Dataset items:
------------------------------------------------------------------------

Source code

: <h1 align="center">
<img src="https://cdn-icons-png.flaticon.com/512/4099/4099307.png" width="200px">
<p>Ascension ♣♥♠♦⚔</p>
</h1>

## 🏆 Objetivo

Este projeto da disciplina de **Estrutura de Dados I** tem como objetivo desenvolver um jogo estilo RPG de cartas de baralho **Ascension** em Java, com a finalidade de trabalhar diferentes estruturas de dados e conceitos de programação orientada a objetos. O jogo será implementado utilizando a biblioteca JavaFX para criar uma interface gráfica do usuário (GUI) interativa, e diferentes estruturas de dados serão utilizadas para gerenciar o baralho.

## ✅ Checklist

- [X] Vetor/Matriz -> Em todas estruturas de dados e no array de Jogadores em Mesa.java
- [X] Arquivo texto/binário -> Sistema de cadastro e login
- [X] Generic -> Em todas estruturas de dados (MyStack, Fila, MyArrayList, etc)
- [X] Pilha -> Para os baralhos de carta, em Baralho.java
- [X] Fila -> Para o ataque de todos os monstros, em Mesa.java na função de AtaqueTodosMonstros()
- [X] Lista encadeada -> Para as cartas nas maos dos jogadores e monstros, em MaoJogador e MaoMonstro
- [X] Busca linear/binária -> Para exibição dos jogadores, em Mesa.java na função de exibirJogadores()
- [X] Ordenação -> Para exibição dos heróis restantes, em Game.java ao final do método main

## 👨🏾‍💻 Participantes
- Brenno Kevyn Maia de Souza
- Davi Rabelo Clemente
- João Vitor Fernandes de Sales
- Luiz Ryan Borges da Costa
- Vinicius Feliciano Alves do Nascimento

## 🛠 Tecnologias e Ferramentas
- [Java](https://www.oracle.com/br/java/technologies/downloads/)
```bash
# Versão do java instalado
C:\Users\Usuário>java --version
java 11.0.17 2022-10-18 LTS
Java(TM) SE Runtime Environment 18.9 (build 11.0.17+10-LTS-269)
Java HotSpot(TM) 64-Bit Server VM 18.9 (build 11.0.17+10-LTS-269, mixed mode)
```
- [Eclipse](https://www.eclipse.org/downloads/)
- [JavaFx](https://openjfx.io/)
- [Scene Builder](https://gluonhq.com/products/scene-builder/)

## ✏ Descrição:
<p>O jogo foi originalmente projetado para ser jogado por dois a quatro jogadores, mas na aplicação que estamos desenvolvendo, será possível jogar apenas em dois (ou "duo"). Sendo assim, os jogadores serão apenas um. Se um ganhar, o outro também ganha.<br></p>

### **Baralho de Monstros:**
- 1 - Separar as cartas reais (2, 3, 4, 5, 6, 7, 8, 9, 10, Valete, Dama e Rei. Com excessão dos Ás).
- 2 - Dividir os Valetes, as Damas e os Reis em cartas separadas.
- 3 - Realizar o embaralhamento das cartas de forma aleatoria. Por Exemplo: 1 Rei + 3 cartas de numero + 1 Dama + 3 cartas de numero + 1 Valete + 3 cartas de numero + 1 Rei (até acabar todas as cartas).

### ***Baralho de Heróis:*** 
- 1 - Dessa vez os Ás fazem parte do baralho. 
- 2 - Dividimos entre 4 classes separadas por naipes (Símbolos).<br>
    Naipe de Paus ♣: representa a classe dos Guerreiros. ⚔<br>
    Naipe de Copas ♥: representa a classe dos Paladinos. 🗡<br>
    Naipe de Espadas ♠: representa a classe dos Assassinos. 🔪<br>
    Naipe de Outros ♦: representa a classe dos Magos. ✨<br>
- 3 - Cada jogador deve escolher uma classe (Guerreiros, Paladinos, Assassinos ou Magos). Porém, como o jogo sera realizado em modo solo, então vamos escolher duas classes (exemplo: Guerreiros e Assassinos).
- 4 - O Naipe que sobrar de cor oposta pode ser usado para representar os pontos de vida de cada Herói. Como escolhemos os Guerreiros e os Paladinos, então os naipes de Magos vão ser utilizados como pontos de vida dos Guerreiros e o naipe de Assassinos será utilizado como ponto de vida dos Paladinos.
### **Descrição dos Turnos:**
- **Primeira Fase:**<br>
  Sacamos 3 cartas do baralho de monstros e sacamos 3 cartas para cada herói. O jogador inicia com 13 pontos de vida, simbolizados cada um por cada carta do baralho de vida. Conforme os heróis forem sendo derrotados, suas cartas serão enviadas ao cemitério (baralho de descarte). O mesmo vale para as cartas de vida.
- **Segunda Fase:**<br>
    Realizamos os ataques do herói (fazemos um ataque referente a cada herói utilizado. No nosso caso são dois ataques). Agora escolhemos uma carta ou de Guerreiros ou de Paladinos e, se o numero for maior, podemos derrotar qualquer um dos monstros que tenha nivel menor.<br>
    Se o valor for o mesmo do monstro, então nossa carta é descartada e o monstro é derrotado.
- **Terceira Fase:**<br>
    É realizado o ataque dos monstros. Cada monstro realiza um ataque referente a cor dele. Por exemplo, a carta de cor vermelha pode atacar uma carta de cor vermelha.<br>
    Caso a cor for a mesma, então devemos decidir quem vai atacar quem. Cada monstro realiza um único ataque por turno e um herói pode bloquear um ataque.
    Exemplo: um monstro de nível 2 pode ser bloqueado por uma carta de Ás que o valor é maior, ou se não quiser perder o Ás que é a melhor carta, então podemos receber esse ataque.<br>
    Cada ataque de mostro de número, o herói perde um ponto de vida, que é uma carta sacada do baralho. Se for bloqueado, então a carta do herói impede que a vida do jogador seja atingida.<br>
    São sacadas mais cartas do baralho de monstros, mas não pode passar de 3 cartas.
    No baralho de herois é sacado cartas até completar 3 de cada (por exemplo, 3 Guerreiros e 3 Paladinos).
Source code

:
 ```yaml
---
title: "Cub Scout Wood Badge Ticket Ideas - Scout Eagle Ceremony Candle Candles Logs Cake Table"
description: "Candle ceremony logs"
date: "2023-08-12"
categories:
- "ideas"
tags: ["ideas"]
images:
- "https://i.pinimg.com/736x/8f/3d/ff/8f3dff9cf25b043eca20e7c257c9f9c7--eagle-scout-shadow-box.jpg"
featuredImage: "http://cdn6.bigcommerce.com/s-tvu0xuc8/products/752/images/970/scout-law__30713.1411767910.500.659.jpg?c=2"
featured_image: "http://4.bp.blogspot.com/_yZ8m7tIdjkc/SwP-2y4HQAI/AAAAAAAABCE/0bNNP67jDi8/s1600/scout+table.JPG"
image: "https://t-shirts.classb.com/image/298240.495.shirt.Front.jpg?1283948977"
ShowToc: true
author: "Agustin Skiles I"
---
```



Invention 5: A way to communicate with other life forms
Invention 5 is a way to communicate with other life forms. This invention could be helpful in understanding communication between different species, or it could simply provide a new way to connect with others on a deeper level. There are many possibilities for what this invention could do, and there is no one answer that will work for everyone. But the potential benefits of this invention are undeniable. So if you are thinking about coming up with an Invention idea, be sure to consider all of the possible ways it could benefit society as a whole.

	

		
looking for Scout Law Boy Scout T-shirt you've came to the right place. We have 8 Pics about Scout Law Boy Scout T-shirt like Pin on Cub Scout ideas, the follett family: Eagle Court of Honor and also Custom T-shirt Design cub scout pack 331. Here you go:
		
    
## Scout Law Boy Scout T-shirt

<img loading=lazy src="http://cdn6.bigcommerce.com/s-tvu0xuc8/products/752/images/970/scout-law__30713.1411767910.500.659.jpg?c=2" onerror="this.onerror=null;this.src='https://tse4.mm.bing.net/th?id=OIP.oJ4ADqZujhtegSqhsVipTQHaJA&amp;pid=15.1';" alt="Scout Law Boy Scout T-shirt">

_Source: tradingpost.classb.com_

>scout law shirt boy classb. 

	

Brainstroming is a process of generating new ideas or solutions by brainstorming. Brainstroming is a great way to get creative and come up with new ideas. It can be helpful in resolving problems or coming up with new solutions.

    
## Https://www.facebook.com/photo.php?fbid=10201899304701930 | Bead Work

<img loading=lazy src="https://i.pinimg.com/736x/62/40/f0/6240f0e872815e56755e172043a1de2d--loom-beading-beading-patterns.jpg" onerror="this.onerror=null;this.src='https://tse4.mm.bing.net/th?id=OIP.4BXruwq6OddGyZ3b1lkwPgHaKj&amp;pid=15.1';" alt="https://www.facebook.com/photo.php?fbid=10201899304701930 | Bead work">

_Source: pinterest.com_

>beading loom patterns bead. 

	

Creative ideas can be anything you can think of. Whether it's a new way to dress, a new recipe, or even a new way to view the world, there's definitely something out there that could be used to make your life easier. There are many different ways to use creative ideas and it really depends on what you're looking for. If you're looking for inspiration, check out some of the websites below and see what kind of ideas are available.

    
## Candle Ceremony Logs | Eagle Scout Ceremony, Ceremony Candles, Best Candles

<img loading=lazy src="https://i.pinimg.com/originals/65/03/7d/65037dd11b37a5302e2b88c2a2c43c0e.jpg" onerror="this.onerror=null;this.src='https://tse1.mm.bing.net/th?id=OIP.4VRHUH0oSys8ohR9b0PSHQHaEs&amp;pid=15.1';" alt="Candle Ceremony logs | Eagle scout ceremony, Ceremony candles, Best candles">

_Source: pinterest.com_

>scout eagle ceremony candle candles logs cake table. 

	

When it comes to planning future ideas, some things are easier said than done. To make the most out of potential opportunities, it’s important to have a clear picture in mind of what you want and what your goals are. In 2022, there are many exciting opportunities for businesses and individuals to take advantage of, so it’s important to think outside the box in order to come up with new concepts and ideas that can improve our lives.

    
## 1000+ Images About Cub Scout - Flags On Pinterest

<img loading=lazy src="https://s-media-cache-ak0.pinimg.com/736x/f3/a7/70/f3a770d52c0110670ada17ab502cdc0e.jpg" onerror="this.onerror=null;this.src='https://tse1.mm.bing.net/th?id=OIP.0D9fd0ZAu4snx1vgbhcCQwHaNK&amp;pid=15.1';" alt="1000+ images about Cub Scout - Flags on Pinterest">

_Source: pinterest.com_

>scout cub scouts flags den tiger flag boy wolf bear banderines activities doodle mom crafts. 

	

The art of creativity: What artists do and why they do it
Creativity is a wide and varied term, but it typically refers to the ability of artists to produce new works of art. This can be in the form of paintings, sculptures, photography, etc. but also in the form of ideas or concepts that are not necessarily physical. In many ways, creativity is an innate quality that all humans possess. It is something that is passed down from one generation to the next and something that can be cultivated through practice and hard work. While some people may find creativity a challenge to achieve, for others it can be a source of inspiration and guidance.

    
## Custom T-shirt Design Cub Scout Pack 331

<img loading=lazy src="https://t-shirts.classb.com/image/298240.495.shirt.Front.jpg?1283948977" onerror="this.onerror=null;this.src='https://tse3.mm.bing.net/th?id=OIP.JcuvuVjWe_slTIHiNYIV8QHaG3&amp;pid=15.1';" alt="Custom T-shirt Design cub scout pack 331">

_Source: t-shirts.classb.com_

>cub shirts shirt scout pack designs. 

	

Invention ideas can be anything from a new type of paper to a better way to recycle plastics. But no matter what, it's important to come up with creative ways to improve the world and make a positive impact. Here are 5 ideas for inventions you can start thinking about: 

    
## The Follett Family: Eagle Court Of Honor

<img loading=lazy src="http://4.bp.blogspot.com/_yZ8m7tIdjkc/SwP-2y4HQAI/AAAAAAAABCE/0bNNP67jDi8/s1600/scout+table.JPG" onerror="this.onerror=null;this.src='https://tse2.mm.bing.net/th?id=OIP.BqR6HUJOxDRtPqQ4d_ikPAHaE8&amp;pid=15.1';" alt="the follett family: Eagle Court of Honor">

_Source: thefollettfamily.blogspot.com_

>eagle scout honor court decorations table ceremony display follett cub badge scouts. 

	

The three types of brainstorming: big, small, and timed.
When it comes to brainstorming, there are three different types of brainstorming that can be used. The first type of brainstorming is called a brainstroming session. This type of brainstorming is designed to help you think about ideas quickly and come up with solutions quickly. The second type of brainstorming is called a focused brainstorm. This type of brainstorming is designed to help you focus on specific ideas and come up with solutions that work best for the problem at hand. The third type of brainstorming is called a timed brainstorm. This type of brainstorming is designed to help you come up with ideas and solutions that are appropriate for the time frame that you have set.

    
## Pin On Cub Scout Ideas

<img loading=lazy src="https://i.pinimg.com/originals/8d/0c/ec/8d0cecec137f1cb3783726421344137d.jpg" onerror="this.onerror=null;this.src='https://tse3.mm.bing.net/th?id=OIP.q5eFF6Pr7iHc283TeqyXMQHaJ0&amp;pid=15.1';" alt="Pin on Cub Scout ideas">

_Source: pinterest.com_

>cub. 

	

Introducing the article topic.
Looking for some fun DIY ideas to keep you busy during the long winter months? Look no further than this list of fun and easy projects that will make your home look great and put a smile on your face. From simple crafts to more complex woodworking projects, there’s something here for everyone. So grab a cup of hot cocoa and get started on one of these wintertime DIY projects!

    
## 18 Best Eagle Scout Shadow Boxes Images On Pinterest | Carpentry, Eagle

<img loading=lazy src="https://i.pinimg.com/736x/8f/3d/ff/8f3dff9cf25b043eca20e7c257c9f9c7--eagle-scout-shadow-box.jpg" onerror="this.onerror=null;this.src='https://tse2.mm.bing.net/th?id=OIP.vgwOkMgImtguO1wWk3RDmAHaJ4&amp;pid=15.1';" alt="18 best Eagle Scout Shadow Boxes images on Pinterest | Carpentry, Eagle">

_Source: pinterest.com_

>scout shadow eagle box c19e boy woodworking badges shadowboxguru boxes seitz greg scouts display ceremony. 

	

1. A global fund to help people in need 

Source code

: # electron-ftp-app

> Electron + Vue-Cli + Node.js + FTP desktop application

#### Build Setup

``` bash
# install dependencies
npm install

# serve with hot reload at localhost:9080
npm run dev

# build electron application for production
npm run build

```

------------------------------------------------------------------------

Print, exactly as written, the first line of the records above and each line after it until the line with "- Vinicius Feliciano Alves do Nascimento", which is printed too.

- RESPONSE -
Source code

: <h1 align="center">
<img src="https://cdn-icons-png.flaticon.com/512/4099/4099307.png" width="200px">
<p>Ascension ♣♥♠♦⚔</p>
</h1>

## 🏆 Objetivo

Este projeto da disciplina de **Estrutura de Dados I** tem como objetivo desenvolver um jogo estilo RPG de cartas de baralho **Ascension** em Java, com a finalidade de trabalhar diferentes estruturas de dados e conceitos de programação orientada a objetos. O jogo será implementado utilizando a biblioteca JavaFX para criar uma interface gráfica do usuário (GUI) interativa, e diferentes estruturas de dados serão utilizadas para gerenciar o baralho.

## ✅ Checklist

- [X] Vetor/Matriz -> Em todas estruturas de dados e no array de Jogadores em Mesa.java
- [X] Arquivo texto/binário -> Sistema de cadastro e login
- [X] Generic -> Em todas estruturas de dados (MyStack, Fila, MyArrayList, etc)
- [X] Pilha -> Para os baralhos de carta, em Baralho.java
- [X] Fila -> Para o ataque de todos os monstros, em Mesa.java na função de AtaqueTodosMonstros()
- [X] Lista encadeada -> Para as cartas nas maos dos jogadores e monstros, em MaoJogador e MaoMonstro
- [X] Busca linear/binária -> Para exibição dos jogadores, em Mesa.java na função de exibirJogadores()
- [X] Ordenação -> Para exibição dos heróis restantes, em Game.java ao final do método main

## 👨🏾‍💻 Participantes
- Brenno Kevyn Maia de Souza
- Davi Rabelo Clemente
- João Vitor Fernandes de Sales
- Luiz Ryan Borges da Costa
- Vinicius Feliciano Alves do Nascimento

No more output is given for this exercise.